THE RECORDS -
________________________
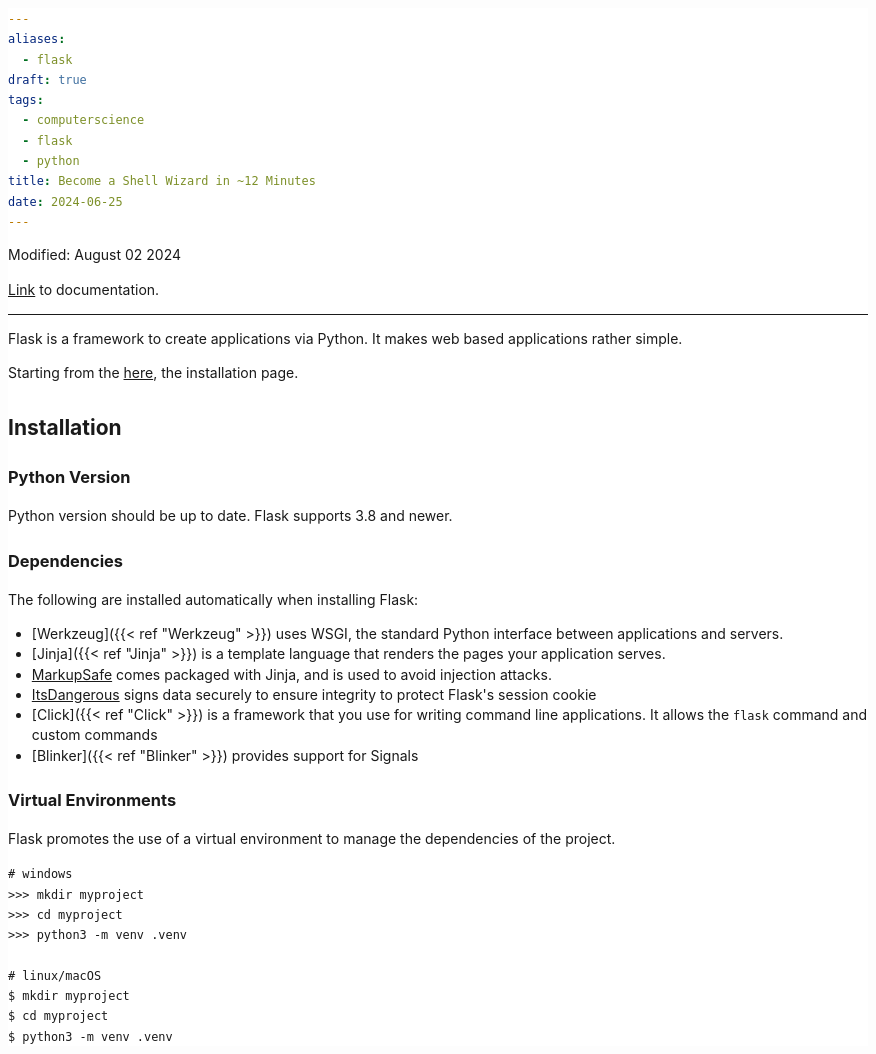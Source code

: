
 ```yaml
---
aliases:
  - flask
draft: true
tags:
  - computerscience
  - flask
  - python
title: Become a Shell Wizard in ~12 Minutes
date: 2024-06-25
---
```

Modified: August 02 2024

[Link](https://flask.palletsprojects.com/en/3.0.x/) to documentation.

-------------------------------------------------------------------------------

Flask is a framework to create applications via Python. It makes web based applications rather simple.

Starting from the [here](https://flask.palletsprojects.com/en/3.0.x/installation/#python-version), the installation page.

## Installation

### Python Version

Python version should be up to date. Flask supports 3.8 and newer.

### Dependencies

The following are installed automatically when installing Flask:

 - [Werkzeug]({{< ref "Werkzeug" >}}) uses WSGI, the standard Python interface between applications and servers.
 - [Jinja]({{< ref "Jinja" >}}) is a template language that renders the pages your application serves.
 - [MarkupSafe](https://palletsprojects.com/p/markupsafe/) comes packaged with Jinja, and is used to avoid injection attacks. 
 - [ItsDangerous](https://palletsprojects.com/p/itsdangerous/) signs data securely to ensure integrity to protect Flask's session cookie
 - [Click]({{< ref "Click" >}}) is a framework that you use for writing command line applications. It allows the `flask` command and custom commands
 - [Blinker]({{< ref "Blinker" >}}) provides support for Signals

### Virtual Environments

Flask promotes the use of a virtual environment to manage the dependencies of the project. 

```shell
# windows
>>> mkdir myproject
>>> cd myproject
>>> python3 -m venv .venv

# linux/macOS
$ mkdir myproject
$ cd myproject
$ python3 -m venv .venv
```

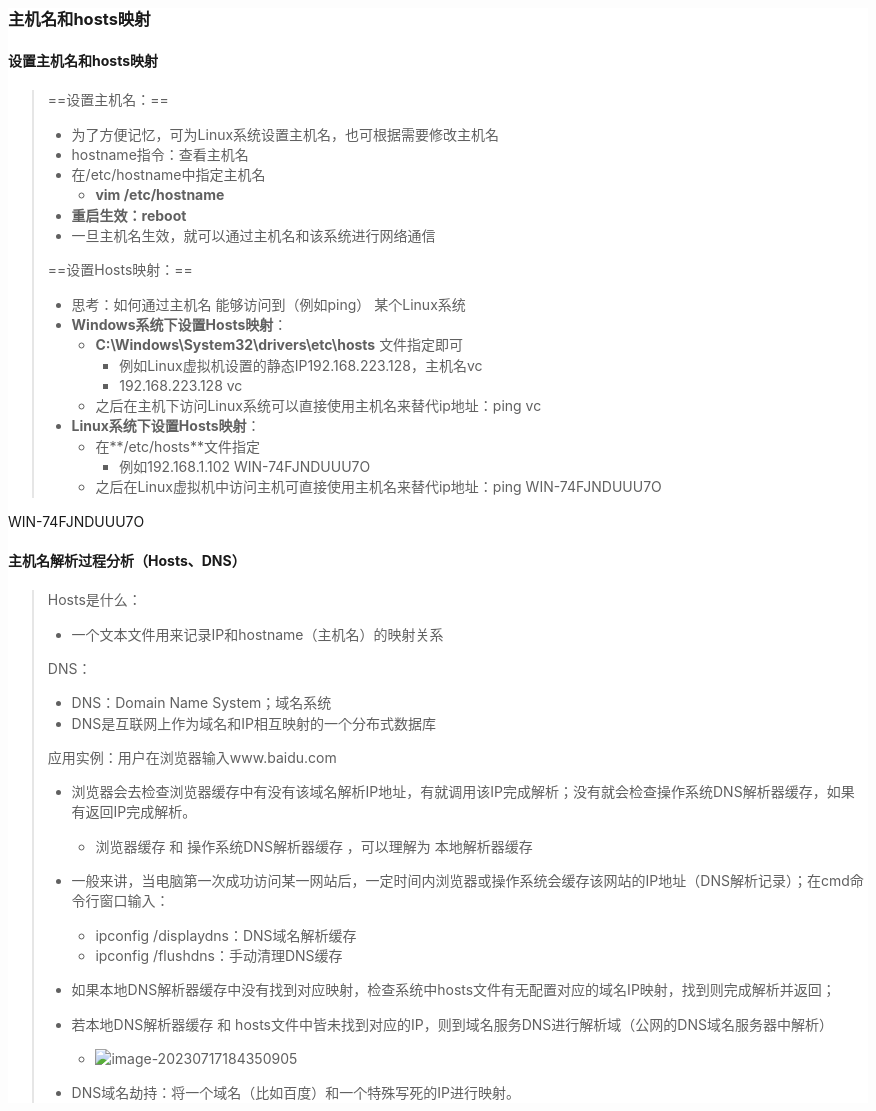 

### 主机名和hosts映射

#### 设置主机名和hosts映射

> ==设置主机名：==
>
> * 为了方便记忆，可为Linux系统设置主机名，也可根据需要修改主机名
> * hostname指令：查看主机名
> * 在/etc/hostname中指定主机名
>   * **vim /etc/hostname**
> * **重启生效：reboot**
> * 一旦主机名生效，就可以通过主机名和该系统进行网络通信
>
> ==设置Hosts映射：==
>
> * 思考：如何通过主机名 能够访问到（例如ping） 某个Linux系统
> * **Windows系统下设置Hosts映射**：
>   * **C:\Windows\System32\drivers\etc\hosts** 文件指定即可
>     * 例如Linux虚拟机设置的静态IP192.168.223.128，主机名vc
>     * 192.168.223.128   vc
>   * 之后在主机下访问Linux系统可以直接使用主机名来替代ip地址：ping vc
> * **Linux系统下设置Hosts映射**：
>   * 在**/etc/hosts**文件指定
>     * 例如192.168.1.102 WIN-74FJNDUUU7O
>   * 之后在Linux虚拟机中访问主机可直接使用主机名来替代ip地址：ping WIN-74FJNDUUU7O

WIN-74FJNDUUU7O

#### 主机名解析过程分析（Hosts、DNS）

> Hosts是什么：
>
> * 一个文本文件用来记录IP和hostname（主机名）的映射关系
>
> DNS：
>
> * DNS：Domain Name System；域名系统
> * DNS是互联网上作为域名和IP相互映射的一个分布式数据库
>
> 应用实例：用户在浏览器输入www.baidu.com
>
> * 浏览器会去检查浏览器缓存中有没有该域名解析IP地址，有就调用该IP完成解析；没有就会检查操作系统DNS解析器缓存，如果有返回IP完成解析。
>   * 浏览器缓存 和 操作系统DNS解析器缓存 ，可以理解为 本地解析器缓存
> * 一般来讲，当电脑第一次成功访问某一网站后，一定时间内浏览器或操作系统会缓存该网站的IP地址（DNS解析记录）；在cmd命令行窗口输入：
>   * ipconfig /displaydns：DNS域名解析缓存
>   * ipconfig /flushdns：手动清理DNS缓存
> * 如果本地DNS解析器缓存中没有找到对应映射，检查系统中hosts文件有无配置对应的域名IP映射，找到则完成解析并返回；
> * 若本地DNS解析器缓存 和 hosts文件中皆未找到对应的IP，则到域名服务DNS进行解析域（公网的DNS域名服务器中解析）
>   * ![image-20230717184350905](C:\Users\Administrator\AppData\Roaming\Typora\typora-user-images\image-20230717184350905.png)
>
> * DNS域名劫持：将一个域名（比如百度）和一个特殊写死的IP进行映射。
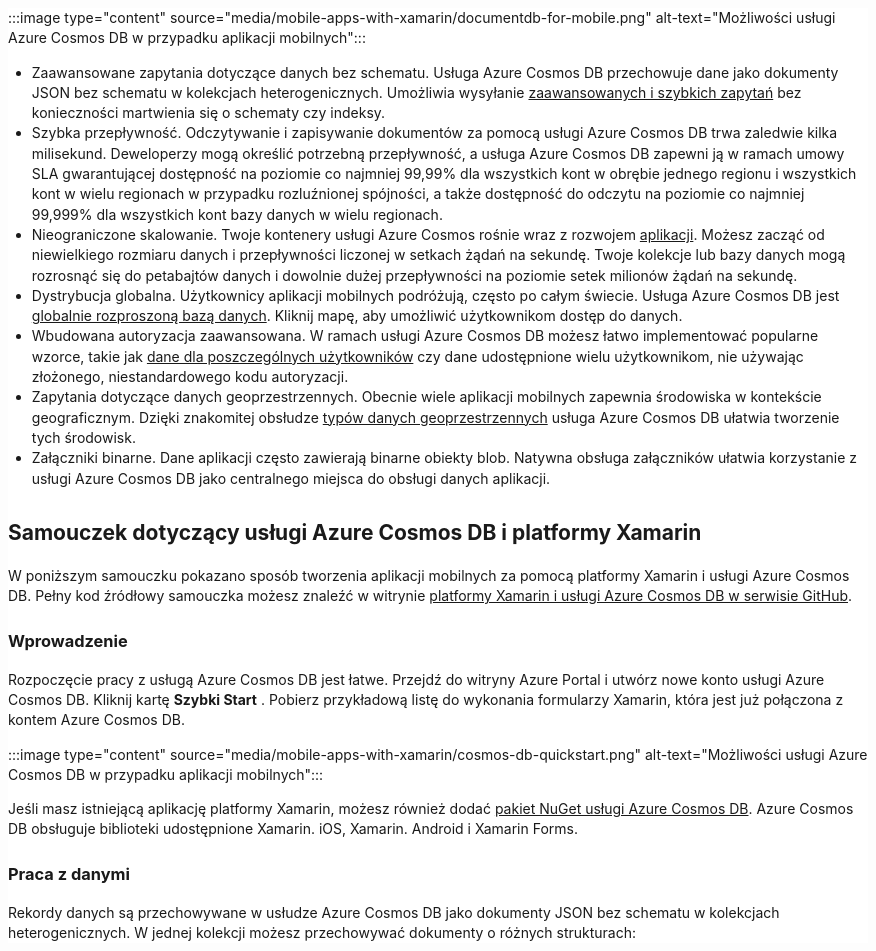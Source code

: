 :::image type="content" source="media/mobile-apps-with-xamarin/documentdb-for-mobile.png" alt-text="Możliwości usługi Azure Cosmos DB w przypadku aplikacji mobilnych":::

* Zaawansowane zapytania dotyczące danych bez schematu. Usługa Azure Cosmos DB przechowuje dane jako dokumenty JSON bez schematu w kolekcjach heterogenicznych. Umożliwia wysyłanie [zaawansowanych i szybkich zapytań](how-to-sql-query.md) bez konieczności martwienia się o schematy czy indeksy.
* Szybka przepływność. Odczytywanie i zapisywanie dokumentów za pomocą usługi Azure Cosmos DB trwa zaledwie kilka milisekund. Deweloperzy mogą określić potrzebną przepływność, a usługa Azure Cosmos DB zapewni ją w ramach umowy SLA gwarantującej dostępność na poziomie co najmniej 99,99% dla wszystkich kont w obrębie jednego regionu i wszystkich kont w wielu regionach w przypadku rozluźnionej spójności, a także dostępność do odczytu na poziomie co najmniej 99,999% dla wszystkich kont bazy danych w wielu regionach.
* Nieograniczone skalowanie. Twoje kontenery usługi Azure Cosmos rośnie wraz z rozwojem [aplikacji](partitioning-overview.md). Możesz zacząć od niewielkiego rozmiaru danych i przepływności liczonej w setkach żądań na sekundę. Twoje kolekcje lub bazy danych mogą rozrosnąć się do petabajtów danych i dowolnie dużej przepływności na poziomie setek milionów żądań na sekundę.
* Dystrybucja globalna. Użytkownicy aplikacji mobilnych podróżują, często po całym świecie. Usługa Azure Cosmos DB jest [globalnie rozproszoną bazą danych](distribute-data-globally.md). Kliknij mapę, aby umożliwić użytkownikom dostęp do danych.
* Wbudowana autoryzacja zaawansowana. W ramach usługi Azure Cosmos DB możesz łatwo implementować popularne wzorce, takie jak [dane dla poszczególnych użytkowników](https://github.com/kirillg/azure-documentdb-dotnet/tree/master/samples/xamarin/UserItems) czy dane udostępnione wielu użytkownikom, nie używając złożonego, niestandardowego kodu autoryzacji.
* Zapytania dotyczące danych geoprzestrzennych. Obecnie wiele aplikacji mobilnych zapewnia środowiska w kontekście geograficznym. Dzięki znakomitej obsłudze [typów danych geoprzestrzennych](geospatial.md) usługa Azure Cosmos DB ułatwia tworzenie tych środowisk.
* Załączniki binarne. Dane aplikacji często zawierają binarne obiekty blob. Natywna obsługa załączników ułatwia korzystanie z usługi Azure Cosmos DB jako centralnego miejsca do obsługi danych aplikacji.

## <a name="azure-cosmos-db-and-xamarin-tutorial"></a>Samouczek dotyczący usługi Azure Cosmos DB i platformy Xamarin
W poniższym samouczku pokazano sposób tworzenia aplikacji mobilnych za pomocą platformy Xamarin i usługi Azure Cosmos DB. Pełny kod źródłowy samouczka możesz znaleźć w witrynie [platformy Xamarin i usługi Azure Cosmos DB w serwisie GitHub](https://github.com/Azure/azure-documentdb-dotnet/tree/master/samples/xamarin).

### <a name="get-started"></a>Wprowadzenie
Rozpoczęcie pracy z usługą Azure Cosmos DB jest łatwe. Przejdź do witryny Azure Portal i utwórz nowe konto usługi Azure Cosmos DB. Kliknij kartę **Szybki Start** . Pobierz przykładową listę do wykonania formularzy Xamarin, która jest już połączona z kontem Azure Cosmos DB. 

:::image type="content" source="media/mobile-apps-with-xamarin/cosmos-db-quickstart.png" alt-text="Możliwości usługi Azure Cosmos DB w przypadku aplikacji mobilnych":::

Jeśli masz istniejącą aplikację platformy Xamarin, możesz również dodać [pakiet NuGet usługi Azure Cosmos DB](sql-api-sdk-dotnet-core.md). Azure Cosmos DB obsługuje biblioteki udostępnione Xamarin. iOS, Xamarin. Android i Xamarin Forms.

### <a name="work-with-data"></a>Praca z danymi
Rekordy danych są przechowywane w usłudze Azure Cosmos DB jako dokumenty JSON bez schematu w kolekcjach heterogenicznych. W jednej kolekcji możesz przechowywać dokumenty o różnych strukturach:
________________________
YOUR OBJECTIVE -
Look over the listing above and copy each line that contains "często".

OUTPUT FOR THIS EXERCISE -
* Dystrybucja globalna. Użytkownicy aplikacji mobilnych podróżują, często po całym świecie. Usługa Azure Cosmos DB jest [globalnie rozproszoną bazą danych](distribute-data-globally.md). Kliknij mapę, aby umożliwić użytkownikom dostęp do danych.
* Załączniki binarne. Dane aplikacji często zawierają binarne obiekty blob. Natywna obsługa załączników ułatwia korzystanie z usługi Azure Cosmos DB jako centralnego miejsca do obsługi danych aplikacji.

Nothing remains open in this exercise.